Et puis, pour repousser cette nouvelle forme très religieuse du sionisme, les forces ne sont pas forcément militaires. Il y a d’abord la survie du peuple palestinien : en plein cœur d’un génocide, survivre, c’est résister, c’est déjà résister. Et résister, c’est obliger cet ennemi à arrêter, et à se retirer. Et cela ne dépend pas seulement des Palestiniens, il y a aussi l’opinion publique, et la justice, qui représente une grande menace pour Israël. Donc pour moi, les formes les plus effectives dans les prochains mois, c’est de survivre et de mobiliser nos alliés, et bien sûr de nous mobiliser nous-même. Réunifier l’OLP avec un système qui représente ce peuple dans son identité et ses opinions multiples.

AMP : Quelle situation dans le camp de Jénine ?

RK : C’est catastrophique, tout simplement. C’est un nettoyage ethnique.
L’armée israélienne ne mène pas cette offensive pour seulement détruire les cellules de résistance qui sont à Jénine et aux alentours. Je pense qu’Israël veut détruire le camp, comme il a essayé de faire à Jabalia. Faire partir les gens, sans vraiment ordonner d’évacuer, mais en coupant l’électricité, l’eau, créent les conditions d’un grand déplacement. L’armée a amené des bulldozers, peut-être même directement ramenés de Gaza, et mobilisé dix bataillons, soit 3 000 ou 4 000 soldats, qui étaient au nord de Gaza, qui sont maintenant en opération en Cisjordanie.

AMP : Est ce qu'il y a un danger qui guette gaza, un retour aux bombardements pour terminer le plan d’extermination ?

RK : Non, je pense qu’Israël a échoué dans son plan d’extermination. Ses dirigeants sont frustrés, c’est pour ça qu’ils donnent le feu vert à Smotrich en Cisjordanie, pour le moment. Mais il y a un danger à ce que Netanyahou fasse le nécessaire pour ne pas passer à la deuxième phase de l’accord de cessez-le-feu. Mais ceci ne dépendra pas uniquement de lui. Si l’accord s’effondre, ce sera peut-être autour de la démilitarisation de Gaza. Il y aura peut-être un accord avec les Emirats arabes unis et l’Egypte, pour un contrôle sécuritaire arabe de la bande de Gaza. Mais si Israël insiste sur le désarmement total du Hamas, ce ne sera bien sûr pas accepté par le Hamas.

AMP : Qui pourra se charger des questions de rétablir la vie à Gaza? est-ce que ce rétablissement est dans l'ordre du jour?

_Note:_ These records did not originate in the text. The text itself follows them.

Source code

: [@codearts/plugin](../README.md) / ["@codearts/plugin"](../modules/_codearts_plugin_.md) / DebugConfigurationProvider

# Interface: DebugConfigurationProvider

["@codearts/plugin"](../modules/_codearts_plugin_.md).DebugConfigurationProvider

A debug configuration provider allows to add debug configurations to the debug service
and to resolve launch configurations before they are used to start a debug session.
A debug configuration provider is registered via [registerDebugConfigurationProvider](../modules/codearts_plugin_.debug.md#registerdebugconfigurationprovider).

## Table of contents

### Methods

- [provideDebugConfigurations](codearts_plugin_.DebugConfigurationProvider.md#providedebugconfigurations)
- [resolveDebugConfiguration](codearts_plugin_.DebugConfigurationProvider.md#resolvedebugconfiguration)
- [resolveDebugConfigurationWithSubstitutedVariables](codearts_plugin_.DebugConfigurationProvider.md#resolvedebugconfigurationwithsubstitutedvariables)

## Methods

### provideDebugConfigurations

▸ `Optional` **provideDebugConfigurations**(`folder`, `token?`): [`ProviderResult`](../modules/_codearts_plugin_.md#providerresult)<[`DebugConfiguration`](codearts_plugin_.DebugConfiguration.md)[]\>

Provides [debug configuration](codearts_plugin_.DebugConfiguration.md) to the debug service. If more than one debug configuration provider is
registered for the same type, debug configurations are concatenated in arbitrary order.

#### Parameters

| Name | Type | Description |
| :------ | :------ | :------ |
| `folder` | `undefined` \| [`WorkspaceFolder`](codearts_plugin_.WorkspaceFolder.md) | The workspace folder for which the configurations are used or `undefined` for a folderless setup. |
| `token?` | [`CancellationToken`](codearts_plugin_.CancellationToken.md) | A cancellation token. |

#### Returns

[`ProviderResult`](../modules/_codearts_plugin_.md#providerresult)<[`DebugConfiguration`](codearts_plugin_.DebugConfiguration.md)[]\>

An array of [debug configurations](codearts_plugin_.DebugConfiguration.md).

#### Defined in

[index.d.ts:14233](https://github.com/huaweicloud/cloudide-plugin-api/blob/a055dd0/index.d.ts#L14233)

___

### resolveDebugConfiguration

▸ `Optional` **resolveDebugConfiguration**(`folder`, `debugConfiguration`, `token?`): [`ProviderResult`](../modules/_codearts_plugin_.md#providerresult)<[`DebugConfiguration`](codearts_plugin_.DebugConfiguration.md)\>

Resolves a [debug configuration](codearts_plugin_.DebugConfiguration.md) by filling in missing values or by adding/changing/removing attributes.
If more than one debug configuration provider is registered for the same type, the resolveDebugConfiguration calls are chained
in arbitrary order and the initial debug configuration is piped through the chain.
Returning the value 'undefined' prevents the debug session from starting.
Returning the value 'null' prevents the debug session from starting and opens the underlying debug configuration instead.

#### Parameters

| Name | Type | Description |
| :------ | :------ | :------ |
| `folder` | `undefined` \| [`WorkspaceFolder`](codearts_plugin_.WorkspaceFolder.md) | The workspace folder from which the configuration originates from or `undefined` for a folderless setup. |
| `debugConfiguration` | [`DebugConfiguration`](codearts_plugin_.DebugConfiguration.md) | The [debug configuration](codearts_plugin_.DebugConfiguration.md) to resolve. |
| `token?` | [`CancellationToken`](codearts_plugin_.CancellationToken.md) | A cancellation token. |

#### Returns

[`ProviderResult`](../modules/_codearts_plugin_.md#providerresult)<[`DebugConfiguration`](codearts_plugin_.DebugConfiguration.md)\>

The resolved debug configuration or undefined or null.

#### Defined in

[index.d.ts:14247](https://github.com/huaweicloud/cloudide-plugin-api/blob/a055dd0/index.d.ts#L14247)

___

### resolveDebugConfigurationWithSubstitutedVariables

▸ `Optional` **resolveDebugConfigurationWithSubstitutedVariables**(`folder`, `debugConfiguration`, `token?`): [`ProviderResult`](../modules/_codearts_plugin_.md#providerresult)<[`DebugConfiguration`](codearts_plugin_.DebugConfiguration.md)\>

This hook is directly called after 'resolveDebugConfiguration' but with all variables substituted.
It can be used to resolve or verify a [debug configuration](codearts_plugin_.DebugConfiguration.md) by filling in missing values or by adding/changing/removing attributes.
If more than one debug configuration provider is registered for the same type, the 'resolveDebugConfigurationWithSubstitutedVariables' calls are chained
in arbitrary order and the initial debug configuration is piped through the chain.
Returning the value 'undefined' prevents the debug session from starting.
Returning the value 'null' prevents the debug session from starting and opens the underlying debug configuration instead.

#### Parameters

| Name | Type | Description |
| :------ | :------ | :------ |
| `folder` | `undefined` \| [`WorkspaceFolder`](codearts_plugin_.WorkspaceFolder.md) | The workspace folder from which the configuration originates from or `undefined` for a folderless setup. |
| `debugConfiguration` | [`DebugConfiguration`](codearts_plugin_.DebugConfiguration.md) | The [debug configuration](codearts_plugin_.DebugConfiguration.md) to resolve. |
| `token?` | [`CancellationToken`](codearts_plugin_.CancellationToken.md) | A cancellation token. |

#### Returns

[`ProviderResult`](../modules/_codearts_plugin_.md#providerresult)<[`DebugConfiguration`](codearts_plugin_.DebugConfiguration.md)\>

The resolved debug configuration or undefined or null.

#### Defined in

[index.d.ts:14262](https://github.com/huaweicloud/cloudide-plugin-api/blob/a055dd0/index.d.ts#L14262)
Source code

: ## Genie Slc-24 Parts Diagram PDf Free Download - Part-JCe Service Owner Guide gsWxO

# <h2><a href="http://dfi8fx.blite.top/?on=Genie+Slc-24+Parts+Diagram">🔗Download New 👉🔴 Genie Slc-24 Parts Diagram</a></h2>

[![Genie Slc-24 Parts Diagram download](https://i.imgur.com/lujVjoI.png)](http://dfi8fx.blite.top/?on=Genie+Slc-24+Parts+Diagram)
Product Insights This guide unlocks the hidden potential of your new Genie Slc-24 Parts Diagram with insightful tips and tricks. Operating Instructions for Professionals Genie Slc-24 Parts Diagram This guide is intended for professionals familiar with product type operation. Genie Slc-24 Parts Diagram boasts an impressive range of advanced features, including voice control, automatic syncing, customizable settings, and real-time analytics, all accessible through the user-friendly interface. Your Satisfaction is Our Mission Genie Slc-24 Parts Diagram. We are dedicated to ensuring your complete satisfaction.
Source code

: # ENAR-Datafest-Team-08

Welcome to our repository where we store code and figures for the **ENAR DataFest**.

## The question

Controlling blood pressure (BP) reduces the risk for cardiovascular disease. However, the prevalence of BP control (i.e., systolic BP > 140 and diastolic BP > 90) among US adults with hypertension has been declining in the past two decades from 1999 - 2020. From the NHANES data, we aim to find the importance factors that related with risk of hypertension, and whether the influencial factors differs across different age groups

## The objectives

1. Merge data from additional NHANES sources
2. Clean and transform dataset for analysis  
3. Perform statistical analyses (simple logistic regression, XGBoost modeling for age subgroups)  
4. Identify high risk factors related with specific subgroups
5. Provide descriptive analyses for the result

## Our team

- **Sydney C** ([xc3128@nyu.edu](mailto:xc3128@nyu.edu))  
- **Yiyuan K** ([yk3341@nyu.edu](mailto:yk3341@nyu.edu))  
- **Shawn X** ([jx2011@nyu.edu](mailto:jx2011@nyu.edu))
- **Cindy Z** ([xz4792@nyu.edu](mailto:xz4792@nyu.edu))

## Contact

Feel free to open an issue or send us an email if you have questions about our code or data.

RK : Pour le moment, les grands donateurs disent que tant que le Hamas est toujours au pouvoir, les Européens et les Américains ne vont pas financer des plans de réhabilitation. Alors, pour le moment, la question de reconstruction n’est pas à l’ordre du jour. Il y a le soulagement, l’espoir. Il y a l’aide humanitaire, et la réhabilitation pour permettre seulement le retour des déplacés dans leurs quartiers.
La période actuelle consiste à répondre à l’urgence, pour rétablir les services essentiels pour 1,5 million de déplacés. 90% des logements sont abimés ou détruits, ça veut dire que des gens vont être sans abri pendant des mois, et il faut rétablir l’électricité, les réseaux d’assainissement d’eau, on parle d’une période de 3 ans nécessaires pour réhabiliter au minimum les camps à Gaza, avant même de pouvoir reconstruire, ou plutôt de construire Gaza. Et le rétablissement de la vie «normale» est possible si seulement il y a une solution politique.